## YOUR TASK
Repeat exactly, and only, the lines below starting at the line that contains "### GetSerialOk" and ending at the line that contains "### SetSerial", inclusive of both.

## DATA EXTRACT
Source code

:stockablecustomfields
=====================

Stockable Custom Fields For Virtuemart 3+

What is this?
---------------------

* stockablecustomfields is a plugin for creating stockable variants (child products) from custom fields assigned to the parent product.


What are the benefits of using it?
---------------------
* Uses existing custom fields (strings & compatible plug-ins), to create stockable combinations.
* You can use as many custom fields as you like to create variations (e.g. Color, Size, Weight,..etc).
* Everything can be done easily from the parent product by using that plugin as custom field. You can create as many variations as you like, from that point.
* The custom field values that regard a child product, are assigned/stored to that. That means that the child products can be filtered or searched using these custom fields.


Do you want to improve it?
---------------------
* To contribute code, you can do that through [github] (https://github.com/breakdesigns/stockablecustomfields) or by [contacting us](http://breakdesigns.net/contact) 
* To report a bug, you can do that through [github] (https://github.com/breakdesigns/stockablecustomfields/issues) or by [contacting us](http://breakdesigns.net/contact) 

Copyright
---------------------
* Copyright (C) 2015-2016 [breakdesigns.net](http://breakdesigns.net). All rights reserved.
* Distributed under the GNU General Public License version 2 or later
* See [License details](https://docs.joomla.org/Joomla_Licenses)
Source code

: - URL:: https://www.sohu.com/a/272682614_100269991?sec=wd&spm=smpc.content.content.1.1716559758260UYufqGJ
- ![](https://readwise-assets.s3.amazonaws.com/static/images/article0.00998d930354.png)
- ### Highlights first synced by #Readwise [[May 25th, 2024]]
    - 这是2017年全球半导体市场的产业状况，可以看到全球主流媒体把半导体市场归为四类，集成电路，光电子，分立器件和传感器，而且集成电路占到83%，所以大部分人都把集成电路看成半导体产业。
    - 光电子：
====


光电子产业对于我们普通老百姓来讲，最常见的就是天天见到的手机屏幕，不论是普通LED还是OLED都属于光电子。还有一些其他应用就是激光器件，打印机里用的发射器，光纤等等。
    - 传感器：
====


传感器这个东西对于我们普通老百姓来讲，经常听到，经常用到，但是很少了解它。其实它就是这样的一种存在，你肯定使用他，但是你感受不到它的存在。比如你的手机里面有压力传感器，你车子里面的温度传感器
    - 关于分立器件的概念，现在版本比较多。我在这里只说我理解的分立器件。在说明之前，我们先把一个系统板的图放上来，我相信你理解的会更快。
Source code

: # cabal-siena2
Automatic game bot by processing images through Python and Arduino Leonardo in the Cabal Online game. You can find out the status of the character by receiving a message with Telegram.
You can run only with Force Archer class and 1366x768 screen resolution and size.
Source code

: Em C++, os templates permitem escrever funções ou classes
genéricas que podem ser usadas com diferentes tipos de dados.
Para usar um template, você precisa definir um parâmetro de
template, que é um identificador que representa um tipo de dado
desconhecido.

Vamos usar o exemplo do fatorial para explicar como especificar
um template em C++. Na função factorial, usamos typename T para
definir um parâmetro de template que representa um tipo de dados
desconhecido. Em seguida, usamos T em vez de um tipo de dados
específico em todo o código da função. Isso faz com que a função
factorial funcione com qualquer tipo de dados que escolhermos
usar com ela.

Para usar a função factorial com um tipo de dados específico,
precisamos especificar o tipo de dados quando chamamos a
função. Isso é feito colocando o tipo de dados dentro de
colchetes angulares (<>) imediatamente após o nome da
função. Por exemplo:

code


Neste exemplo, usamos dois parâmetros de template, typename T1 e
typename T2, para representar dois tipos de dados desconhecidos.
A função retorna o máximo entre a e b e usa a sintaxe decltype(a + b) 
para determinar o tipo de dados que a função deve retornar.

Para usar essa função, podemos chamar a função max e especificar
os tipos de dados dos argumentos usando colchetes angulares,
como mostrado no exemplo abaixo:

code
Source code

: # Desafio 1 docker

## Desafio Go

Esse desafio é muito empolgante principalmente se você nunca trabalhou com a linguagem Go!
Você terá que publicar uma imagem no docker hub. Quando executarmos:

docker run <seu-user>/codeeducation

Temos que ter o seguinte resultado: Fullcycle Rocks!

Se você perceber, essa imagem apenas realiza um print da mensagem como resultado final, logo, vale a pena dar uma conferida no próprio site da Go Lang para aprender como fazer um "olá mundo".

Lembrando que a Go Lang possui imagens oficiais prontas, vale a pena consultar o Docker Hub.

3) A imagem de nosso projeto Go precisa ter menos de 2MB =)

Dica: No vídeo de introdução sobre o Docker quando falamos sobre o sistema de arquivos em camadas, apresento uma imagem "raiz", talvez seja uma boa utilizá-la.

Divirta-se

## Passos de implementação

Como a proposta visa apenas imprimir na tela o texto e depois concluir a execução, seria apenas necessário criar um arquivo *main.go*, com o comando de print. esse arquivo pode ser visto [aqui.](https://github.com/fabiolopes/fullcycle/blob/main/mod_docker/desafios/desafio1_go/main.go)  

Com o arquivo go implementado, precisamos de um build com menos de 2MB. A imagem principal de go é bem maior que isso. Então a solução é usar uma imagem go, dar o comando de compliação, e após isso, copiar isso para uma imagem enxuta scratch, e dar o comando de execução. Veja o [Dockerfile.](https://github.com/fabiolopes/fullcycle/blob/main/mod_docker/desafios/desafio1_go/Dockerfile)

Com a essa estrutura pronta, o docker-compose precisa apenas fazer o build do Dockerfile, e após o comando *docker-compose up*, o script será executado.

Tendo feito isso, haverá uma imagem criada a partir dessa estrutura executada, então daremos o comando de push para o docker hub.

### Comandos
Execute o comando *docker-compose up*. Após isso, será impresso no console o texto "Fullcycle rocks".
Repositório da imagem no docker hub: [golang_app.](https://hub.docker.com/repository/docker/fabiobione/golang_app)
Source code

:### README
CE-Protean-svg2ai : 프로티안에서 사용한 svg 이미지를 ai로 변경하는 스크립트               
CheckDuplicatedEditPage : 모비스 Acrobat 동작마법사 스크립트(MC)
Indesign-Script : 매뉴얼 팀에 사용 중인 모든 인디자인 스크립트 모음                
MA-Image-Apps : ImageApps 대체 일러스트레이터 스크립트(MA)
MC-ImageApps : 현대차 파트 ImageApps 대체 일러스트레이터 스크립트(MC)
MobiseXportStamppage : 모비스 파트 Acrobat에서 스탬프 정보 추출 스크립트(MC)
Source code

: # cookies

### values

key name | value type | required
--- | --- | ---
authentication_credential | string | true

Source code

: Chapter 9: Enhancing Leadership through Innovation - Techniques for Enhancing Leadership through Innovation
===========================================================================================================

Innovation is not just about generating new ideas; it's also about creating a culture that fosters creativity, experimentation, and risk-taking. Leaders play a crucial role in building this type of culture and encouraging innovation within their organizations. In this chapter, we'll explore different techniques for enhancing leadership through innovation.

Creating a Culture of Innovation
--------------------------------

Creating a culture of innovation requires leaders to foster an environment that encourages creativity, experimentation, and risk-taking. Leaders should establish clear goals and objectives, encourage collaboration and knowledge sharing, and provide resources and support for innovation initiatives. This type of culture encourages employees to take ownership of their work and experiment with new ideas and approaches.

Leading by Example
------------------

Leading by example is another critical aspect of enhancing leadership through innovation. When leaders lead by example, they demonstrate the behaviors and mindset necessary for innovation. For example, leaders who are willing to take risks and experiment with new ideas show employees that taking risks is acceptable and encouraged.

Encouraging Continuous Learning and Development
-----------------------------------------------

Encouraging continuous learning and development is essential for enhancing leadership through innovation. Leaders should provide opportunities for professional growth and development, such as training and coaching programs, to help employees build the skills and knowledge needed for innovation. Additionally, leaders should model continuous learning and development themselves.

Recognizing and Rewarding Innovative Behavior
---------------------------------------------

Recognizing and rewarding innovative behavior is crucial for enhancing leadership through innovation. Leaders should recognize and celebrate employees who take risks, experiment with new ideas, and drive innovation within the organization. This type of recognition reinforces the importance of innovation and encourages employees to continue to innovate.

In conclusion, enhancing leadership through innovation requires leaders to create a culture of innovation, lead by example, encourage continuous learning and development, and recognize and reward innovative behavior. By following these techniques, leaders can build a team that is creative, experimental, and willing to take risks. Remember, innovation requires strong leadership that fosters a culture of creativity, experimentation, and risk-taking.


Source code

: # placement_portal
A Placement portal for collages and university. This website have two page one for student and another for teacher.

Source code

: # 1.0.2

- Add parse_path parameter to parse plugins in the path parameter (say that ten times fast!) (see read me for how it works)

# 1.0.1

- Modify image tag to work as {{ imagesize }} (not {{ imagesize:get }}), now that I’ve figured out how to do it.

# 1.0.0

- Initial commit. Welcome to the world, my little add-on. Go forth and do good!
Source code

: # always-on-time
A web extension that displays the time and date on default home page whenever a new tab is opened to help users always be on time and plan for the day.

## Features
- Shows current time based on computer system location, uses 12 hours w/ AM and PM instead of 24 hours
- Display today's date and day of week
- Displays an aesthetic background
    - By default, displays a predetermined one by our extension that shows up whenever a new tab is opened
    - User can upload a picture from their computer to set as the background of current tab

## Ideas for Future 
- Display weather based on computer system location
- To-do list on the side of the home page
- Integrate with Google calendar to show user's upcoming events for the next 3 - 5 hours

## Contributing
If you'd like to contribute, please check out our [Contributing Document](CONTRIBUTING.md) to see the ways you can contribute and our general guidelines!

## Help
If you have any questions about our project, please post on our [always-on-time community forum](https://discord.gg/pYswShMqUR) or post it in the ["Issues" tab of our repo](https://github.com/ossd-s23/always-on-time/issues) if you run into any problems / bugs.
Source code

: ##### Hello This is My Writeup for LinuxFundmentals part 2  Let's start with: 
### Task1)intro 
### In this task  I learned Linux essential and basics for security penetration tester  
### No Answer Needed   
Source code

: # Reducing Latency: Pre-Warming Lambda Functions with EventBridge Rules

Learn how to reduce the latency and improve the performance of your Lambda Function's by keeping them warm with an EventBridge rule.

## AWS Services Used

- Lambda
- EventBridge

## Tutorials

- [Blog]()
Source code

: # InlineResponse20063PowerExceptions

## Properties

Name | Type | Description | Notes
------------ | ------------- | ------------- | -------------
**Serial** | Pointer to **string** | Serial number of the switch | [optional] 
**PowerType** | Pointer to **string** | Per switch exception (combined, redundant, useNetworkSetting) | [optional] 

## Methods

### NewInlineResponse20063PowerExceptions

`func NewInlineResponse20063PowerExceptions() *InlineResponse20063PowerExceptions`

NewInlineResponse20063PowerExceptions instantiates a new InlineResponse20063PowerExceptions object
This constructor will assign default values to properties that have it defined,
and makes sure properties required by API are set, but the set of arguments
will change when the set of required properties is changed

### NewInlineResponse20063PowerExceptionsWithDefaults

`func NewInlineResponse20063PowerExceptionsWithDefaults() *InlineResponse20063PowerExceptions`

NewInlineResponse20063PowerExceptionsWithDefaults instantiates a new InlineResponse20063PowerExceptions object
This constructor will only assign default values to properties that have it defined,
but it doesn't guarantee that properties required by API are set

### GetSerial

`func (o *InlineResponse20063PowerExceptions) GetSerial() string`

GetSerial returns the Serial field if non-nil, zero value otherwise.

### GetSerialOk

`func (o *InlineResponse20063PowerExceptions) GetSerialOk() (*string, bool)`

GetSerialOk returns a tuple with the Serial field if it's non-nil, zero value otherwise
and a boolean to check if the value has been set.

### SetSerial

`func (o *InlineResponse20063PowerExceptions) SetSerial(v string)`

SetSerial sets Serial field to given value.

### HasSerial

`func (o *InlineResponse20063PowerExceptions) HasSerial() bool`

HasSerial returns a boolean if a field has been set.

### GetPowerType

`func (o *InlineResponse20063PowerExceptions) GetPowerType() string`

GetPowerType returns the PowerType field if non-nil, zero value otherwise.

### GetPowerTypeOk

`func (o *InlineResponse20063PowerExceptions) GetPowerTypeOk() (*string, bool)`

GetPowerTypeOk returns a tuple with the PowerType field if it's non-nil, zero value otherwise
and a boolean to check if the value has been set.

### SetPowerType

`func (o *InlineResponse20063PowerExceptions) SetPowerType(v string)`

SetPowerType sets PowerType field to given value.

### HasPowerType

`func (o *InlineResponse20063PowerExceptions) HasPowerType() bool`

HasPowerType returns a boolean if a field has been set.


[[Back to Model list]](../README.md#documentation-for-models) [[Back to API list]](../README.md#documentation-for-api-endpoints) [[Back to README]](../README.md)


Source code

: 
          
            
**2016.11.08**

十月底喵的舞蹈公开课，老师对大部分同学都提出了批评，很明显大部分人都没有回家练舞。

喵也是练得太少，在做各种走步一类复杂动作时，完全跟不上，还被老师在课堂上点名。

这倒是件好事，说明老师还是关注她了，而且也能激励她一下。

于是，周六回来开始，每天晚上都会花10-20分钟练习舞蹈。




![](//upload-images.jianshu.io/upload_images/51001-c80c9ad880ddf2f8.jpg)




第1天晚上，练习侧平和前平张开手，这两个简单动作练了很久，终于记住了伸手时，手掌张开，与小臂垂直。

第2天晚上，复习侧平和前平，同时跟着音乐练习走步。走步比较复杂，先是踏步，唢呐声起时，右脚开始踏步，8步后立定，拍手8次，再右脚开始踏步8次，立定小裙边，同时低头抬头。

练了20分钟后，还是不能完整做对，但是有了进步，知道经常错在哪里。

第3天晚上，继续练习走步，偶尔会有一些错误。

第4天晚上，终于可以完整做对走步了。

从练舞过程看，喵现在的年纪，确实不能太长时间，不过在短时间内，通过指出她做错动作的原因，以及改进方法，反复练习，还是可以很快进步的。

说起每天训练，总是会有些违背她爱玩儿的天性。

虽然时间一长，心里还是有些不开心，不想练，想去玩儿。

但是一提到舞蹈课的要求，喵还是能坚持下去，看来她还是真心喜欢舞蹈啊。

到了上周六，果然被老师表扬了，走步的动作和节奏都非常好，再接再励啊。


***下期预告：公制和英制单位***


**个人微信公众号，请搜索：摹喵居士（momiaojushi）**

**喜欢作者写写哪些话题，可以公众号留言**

## WRITTEN RESPONSE
### GetSerialOk

`func (o *InlineResponse20063PowerExceptions) GetSerialOk() (*string, bool)`

GetSerialOk returns a tuple with the Serial field if it's non-nil, zero value otherwise
and a boolean to check if the value has been set.

### SetSerial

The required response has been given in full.